37. I bought 5 pens, 7 pencils and 4 erasers. Rajan bought 6 pens, 8 erasers and 14 pencils for an amount which was half more than what I had paid. What percent of the total amount paid by me was paid for the pens?

A. 37.5%

B. 62.5%

C. 50%

D. None of these

38. Distance between A and B is 72 km. Two men started walking from A and B at the same time towards each other. The person who started from A travelled uniformly with average speed 4 kmph. While the other man travelled with varying speeds as follows: In first hour his speed was 2 kmph, in the second hour it was 2.5 kmph, in the third hour it was 3 kmph, and so on. When will they meet each other?

A. 7 hours

B. 10 hours

C. 35 kms from A

D. midway between A and B

DIRECTIONS for Questions 39 and 40: Use the following information:

A watch dealer incurs an expense of Rs 150 for producing every watch. He also incurs an additional expenditure of Rs. 30,000, which is independent of the number of watches produced. If he is able to sell a watch during the season, he sells it for Rs. 250. If he fails to do so, he has to sell each watch for Rs. 100.

39. If he is able to sell only 1200 out of the 1500 watches he has made in the season, then in the season he has made a profit of:

A. Rs. 90,000

B. Rs. 75,000

C. Rs. 45,000

D. Rs. 60,000

40. If he produces 1500 watches, what is the number of watches that he must sell during the season in order to break even, given that he is able to sell all the watchesproduced?

A. 500

B. 700

C. 800

D. 1,000

DIRECTIONS for Questions 41 to 45: The following questions are independent of each other:

41. A man travels form A to B at a speed of x kmph. He then rests at B or x hours. He then travels from B to C at a speed of 2x kmph and rests at C for 2x hours. He moves further to D at a speed twice as that between B and C. He thus reaches D in 16 hours. If distances A-B, B-C, C-D are all equal to 12 km, the

A. 3 hrs

B. 6 hrs

C. 2 hrs

D. 4 hrs

42. Instead of a metre scale, a cloth merchant uses a 120 cm scale while buying, but uses an 80 cm scale while selling the same cloth. If he offers a discount of 20 percent on cash payment, what is his overall percent profit?

A. 20%

B. 25%

C. 40%

D. 15%

43. A man has nine friends, four boys and five girls.

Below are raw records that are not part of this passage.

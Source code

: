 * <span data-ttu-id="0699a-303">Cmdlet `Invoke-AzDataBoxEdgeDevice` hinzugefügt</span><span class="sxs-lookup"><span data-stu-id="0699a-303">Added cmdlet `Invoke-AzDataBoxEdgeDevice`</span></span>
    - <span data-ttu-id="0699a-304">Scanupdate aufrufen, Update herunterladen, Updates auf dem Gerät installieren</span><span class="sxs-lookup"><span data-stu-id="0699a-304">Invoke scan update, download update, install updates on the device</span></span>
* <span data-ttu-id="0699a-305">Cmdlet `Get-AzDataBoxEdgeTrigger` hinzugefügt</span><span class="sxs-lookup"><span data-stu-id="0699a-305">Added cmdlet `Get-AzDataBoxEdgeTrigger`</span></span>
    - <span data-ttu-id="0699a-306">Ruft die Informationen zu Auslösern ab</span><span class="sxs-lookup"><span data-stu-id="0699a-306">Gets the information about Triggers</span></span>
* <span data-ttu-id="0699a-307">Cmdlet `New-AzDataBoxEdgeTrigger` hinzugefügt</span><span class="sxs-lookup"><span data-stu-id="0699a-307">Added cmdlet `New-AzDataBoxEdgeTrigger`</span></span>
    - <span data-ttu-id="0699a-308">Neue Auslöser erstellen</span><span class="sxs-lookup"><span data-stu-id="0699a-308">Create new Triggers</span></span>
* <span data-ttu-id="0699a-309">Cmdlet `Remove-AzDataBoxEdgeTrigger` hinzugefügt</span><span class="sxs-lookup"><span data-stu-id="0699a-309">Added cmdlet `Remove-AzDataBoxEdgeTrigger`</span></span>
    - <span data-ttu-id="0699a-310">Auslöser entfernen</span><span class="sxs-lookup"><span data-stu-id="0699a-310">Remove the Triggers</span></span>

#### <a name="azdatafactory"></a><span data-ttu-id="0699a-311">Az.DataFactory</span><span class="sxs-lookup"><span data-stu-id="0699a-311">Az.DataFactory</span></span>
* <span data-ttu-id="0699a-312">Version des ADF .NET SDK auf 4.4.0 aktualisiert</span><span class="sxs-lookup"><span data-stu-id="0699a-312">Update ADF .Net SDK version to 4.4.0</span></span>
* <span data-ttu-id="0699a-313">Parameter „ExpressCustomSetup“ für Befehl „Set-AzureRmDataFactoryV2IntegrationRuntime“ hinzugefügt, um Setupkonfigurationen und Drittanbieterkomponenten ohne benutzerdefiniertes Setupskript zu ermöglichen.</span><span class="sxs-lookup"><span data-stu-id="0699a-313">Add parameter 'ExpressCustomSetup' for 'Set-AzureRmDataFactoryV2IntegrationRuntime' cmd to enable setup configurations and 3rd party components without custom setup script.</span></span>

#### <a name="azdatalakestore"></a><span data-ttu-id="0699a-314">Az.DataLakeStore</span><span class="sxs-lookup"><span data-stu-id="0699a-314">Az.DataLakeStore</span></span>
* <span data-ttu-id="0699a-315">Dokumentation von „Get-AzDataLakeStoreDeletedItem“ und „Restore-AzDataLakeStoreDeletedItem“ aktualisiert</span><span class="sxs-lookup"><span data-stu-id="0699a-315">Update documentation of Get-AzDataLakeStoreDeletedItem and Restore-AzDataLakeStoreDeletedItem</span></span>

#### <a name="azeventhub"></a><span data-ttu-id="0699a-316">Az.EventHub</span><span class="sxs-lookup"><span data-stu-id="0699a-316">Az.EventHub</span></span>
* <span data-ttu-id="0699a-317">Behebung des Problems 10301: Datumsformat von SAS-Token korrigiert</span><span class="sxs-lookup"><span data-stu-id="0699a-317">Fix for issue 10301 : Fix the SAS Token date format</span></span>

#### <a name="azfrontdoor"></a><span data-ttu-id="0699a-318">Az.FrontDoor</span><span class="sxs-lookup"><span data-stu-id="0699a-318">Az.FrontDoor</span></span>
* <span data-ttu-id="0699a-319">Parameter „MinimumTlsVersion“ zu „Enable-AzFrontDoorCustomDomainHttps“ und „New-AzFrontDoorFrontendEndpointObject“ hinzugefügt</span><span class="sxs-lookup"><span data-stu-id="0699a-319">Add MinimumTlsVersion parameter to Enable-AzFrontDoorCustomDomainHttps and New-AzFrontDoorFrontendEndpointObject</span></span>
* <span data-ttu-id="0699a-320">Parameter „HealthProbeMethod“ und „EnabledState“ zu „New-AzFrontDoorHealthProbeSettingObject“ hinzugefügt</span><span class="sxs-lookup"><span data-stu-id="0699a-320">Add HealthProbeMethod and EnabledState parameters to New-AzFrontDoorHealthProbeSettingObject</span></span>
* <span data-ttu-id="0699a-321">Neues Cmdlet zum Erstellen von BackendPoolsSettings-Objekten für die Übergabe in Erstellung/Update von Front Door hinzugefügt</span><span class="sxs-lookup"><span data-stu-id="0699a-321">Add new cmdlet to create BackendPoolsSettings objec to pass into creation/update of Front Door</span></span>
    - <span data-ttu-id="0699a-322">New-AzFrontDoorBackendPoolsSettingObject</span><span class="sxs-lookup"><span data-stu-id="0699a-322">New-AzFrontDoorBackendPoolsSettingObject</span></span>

In how many ways can he invite them, if there have to be exactly three girls in the invitees?

A. 320

B. 160

C. 80

D. 200

44. In a watch, the minute hand crosses the hour hand for the third time exactly after every 3 hrs 18 min 15 seconds of watch time. What is the time gained or lost by this watch in one day?

A. 14 min 10 seconds lost

B. 13 min 50 seconds lost

C. 13 min 20 second gained

D. 14 min 40 second gained.

45. In a mile race Akshay can be given a start of 128 metres by Bhairav. If Bhairav can given Chinmay a start of 4 metres in a 100 metres dash, then who out of Akshay and Chinmay will win a race of one and half mile, and what will be the final lead given by the winner to the loser? (One mile is 1600 metres).

A. Akshay 1/12 miles

B. Chinmay 1/32 miles

C. Akshay 1/24 miles

D. Chinmay 1/16 miles